======== Data section ========

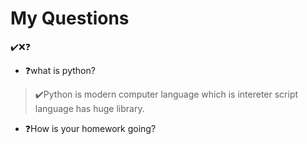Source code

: <h1>My Questions</h1>

[](../../doc/myIcons.md)

✔️❌❓

* ❓what is python?
>✔️Python is modern computer language which is intereter script language has huge library.

* ❓How is your homework going?
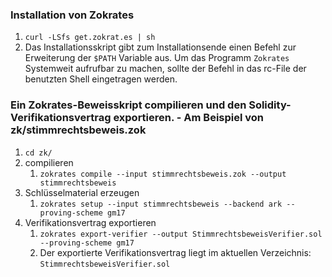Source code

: ### Installation von Zokrates
1. `curl -LSfs get.zokrat.es | sh`
2. Das Installationsskript gibt zum Installationsende einen Befehl zur Erweiterung der `$PATH` Variable aus. Um das Programm `Zokrates` Systemweit aufrufbar zu machen, sollte der Befehl in das rc-File der benutzten Shell eingetragen werden.

### Ein Zokrates-Beweisskript compilieren und den Solidity-Verifikationsvertrag exportieren. - Am Beispiel von zk/stimmrechtsbeweis.zok
1. `cd zk/`
2. compilieren
    1. `zokrates compile --input stimmrechtsbeweis.zok --output stimmrechtsbeweis`
3. Schlüsselmaterial erzeugen
    1. `zokrates setup --input stimmrechtsbeweis --backend ark --proving-scheme gm17`
4. Verifikationsvertrag exportieren
    1. `zokrates export-verifier --output StimmrechtsbeweisVerifier.sol --proving-scheme gm17`
    2. Der exportierte Verifikationsvertrag liegt im aktuellen Verzeichnis: `StimmrechtsbeweisVerifier.sol`
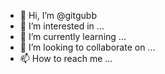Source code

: - 👋 Hi, I’m @gitgubb
- 👀 I’m interested in ...
- 🌱 I’m currently learning ...
- 💞️ I’m looking to collaborate on ...
- 📫 How to reach me ...

<!---
gitgubb/gitgubb is a ✨ special ✨ repository because its `README.md` (this file) appears on your GitHub profile.
You can click the Preview link to take a look at your changes.
--->
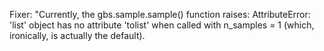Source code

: Fixer: "Currently, the gbs.sample.sample() function raises: AttributeError: 'list' object has no attribute 'tolist' when called with n_samples = 1 (which, ironically, is actually the default).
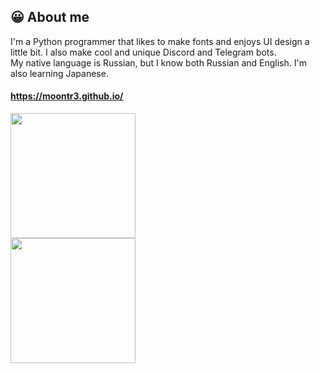 ## 😀 About me
I'm a Python programmer that likes to make fonts and enjoys UI design a little bit. I also make cool and unique Discord and Telegram bots.
<br>My native language is Russian, but I know both Russian and English. I'm also learning Japanese.

#### https://moontr3.github.io/

<a href="#">
  <img height=200 align="center" src="https://github-readme-stats.vercel.app/api?username=moontr3&show_icons=true&bg_color=00000000&hide_border=true&hide_title=true" />
</a>
<br>
<a href="#">
  <img height=200 align="center" src="https://github-readme-stats.vercel.app/api/top-langs/?username=moontr3&layout=compact&show_icons=true&bg_color=00000000&hide_border=true&hide_title=true" />
</a>
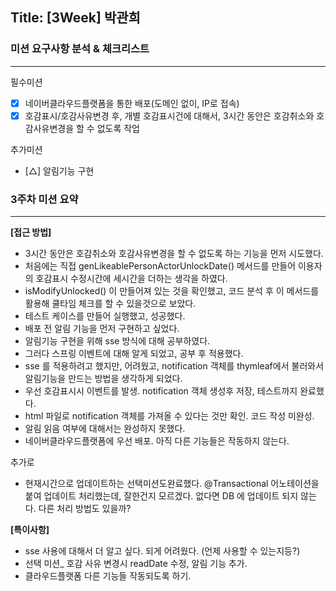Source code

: ## Title: [3Week] 박관희

### 미션 요구사항 분석 & 체크리스트

---

필수미션

- [x] 네이버클라우드플랫폼을 통한 배포(도메인 없이, IP로 접속)
- [x] 호감표시/호감사유변경 후, 개별 호감표시건에 대해서, 3시간 동안은 호감취소와 호감사유변경을 할 수 없도록 작업

추가미션

- [△] 알림기능 구현



### 3주차 미션 요약

---

**[접근 방법]**

- 3시간 동안은 호감취소와 호감사유변경을 할 수 없도록 하는 기능을 먼저 시도했다.
- 처음에는 직접 genLikeablePersonActorUnlockDate() 메서드를 만들어 이용자의 호감표시 수정시간에 세시간을 더하는 생각을 하였다.
- isModifyUnlocked() 이 만들어져 있는 것을 확인했고, 코드 분석 후 이 메서드를 활용해 쿨타임 체크를 할 수 있을것으로 보았다.
- 테스트 케이스를 만들어 실행했고, 성공했다.
- 배포 전 알림 기능을 먼저 구현하고 싶었다.
- 알림기능 구현을 위해 sse 방식에 대해 공부하였다.
- 그러다 스프링 이벤트에 대해 알게 되었고, 공부 후 적용했다.
- sse 를 적용하려고 했지만, 어려웠고, notification 객체를 thymleaf에서 불러와서 알림기능을 만드는 방법을 생각하게 되었다.
- 우선 호감표시시 이벤트를 발생. notification 객체 생성후  저장, 테스트까지 완료했다.
- html 파일로 notification 객체를 가져올 수 있다는 것만 확인. 코드 작성 미완성.
- 알림 읽음 여부에 대해서는 완성하지 못했다.
- 네이버클라우드플랫폼에 우선 배포. 아직 다른 기능들은 작동하지 않는다.


추가로
- 현재시간으로 업데이트하는 선택미션도완료했다. @Transactional 어노테이션을 붙여 업데이트 처리했는데, 잘한건지 모르겠다. 없다면 DB 에 업데이트 되지 않는다.
다른 처리 방법도 있을까?



**[특이사항]**

- sse 사용에 대해서 더 알고 싶다. 되게 어려웠다. (언제 사용할 수 있는지등?)
- 선택 미션_ 호감 사유 변경시 readDate 수정, 알림 기능 추가.
- 클라우드플랫폼 다른 기능들 작동되도록 하기.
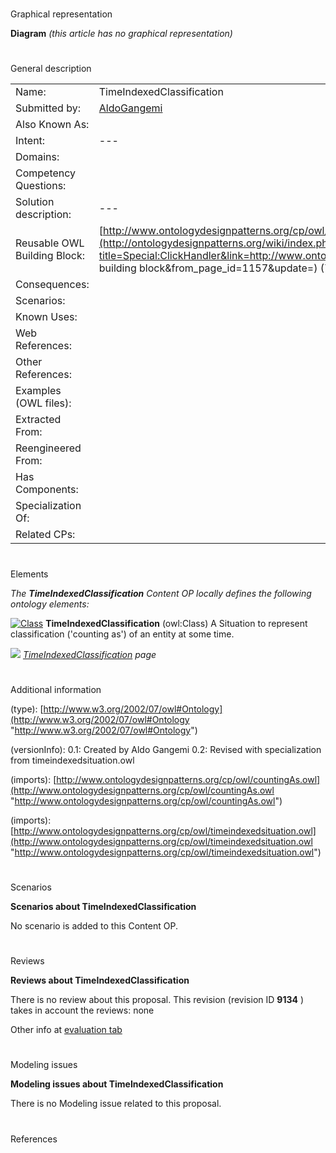 # 

 Graphical representation



__Diagram__ 
_(this article has no graphical representation)_ 




# 

 General description




|  |  |
| --- | --- |
|  Name:  |  TimeIndexedClassification  |
|  Submitted by:  | [AldoGangemi](../User/AldoGangemi "User:AldoGangemi")  |
|  Also Known As:  |  |
|  Intent:  |  ---  |
|  Domains:  |  |
|  Competency Questions:  |  |
|  Solution description:  |  ---  |
|  Reusable OWL Building Block:  | [http://www.ontologydesignpatterns.org/cp/owl/timeindexedclassification.owl](http://ontologydesignpatterns.org/wiki/index.php?title=Special:ClickHandler&link=http://www.ontologydesignpatterns.org/cp/owl/timeindexedclassification.owl&message=OWL building block&from_page_id=1157&update=)  (710)  |
|  Consequences:  |  |
|  Scenarios:  |  |
|  Known Uses:  |  |
|  Web References:  |  |
|  Other References:  |  |
|  Examples (OWL files):  |  |
|  Extracted From:  |  |
|  Reengineered From:  |  |
|  Has Components:  |  |
|  Specialization Of:  |  |
|  Related CPs:  |  |



  





# 

 Elements



_The
 __TimeIndexedClassification__ 
 Content OP locally defines the following ontology elements:_ 





[![Class](../images/thumb/2/27/Class.gif/20px-Class.gif)](../Image/Class.gif "Class")
__TimeIndexedClassification__ 
 (owl:Class) A Situation to represent classification ('counting as') of an entity at some time.
 
[![](../images/thumb/8/87/ArrowRight.gif/11px-ArrowRight.gif)](../Image/ArrowRight.gif "ArrowRight.gif")
_[TimeIndexedClassification](../Submissions/TimeIndexedClassification/TimeIndexedClassification "Submissions:TimeIndexedClassification/TimeIndexedClassification") 
 page_ 


# 

 Additional information



 (type):
 [http://www.w3.org/2002/07/owl#Ontology](http://www.w3.org/2002/07/owl#Ontology "http://www.w3.org/2002/07/owl#Ontology") 




 (versionInfo): 0.1: Created by Aldo Gangemi
0.2: Revised with specialization from timeindexedsituation.owl
 



 (imports):
 [http://www.ontologydesignpatterns.org/cp/owl/countingAs.owl](http://www.ontologydesignpatterns.org/cp/owl/countingAs.owl "http://www.ontologydesignpatterns.org/cp/owl/countingAs.owl") 




 (imports):
 [http://www.ontologydesignpatterns.org/cp/owl/timeindexedsituation.owl](http://www.ontologydesignpatterns.org/cp/owl/timeindexedsituation.owl "http://www.ontologydesignpatterns.org/cp/owl/timeindexedsituation.owl") 




# 

 Scenarios




__Scenarios about TimeIndexedClassification__ 


 No scenario is added to this Content OP.
 




# 

 Reviews




__Reviews about TimeIndexedClassification__ 


 There is no review about this proposal.
This revision (revision ID
 __9134__ 
 ) takes in account the reviews: none
 



 Other info at
 [evaluation tab](http://ontologydesignpatterns.org/wiki/index.php?title=Submissions:TimeIndexedClassification&action=evaluation "http://ontologydesignpatterns.org/wiki/index.php?title=Submissions:TimeIndexedClassification&action=evaluation") 





  





# 

 Modeling issues




__Modeling issues about TimeIndexedClassification__ 


 There is no Modeling issue related to this proposal.
 




  





# 

 References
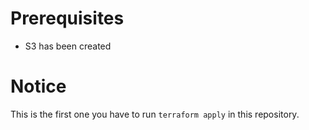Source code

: # Prerequisites
- S3 has been created

# Notice
This is the first one you have to run `terraform apply` in this repository.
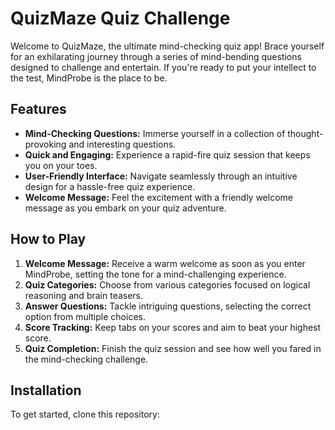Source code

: # QuizMaze Quiz Challenge

Welcome to QuizMaze, the ultimate mind-checking quiz app! Brace yourself for an exhilarating journey through a series of mind-bending questions designed to challenge and entertain. If you're ready to put your intellect to the test, MindProbe is the place to be.

## Features

- **Mind-Checking Questions:** Immerse yourself in a collection of thought-provoking and interesting questions.
- **Quick and Engaging:** Experience a rapid-fire quiz session that keeps you on your toes.
- **User-Friendly Interface:** Navigate seamlessly through an intuitive design for a hassle-free quiz experience.
- **Welcome Message:** Feel the excitement with a friendly welcome message as you embark on your quiz adventure.

## How to Play

1. **Welcome Message:** Receive a warm welcome as soon as you enter MindProbe, setting the tone for a mind-challenging experience.
2. **Quiz Categories:** Choose from various categories focused on logical reasoning and brain teasers.
3. **Answer Questions:** Tackle intriguing questions, selecting the correct option from multiple choices.
4. **Score Tracking:** Keep tabs on your scores and aim to beat your highest score.
5. **Quiz Completion:** Finish the quiz session and see how well you fared in the mind-checking challenge.

## Installation

To get started, clone this repository:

========

Exercise brief> The lines to set down run from the line with "- 📫 How to reach me ..." up to and including the line with "- sse 를 적용하려고" in the entries above. Reproduce them exactly, with no pictures.

Written response>
- 📫 How to reach me ...

<!---
gitgubb/gitgubb is a ✨ special ✨ repository because its `README.md` (this file) appears on your GitHub profile.
You can click the Preview link to take a look at your changes.
--->
Source code

: Fixer: "Currently, the gbs.sample.sample() function raises: AttributeError: 'list' object has no attribute 'tolist' when called with n_samples = 1 (which, ironically, is actually the default).
 ## 😀 About me
I'm a Python programmer that likes to make fonts and enjoys UI design a little bit. I also make cool and unique Discord and Telegram bots.
<br>My native language is Russian, but I know both Russian and English. I'm also learning Japanese.

#### https://moontr3.github.io/

<a href="#">
  <img height=200 align="center" src="https://github-readme-stats.vercel.app/api?username=moontr3&show_icons=true&bg_color=00000000&hide_border=true&hide_title=true" />
</a>
<br>
<a href="#">
  <img height=200 align="center" src="https://github-readme-stats.vercel.app/api/top-langs/?username=moontr3&layout=compact&show_icons=true&bg_color=00000000&hide_border=true&hide_title=true" />
</a>
Source code

: ## Title: [3Week] 박관희

### 미션 요구사항 분석 & 체크리스트

---

필수미션

- [x] 네이버클라우드플랫폼을 통한 배포(도메인 없이, IP로 접속)
- [x] 호감표시/호감사유변경 후, 개별 호감표시건에 대해서, 3시간 동안은 호감취소와 호감사유변경을 할 수 없도록 작업

추가미션

- [△] 알림기능 구현



### 3주차 미션 요약

---

**[접근 방법]**

- 3시간 동안은 호감취소와 호감사유변경을 할 수 없도록 하는 기능을 먼저 시도했다.
- 처음에는 직접 genLikeablePersonActorUnlockDate() 메서드를 만들어 이용자의 호감표시 수정시간에 세시간을 더하는 생각을 하였다.
- isModifyUnlocked() 이 만들어져 있는 것을 확인했고, 코드 분석 후 이 메서드를 활용해 쿨타임 체크를 할 수 있을것으로 보았다.
- 테스트 케이스를 만들어 실행했고, 성공했다.
- 배포 전 알림 기능을 먼저 구현하고 싶었다.
- 알림기능 구현을 위해 sse 방식에 대해 공부하였다.
- 그러다 스프링 이벤트에 대해 알게 되었고, 공부 후 적용했다.
- sse 를 적용하려고 했지만, 어려웠고, notification 객체를 thymleaf에서 불러와서 알림기능을 만드는 방법을 생각하게 되었다.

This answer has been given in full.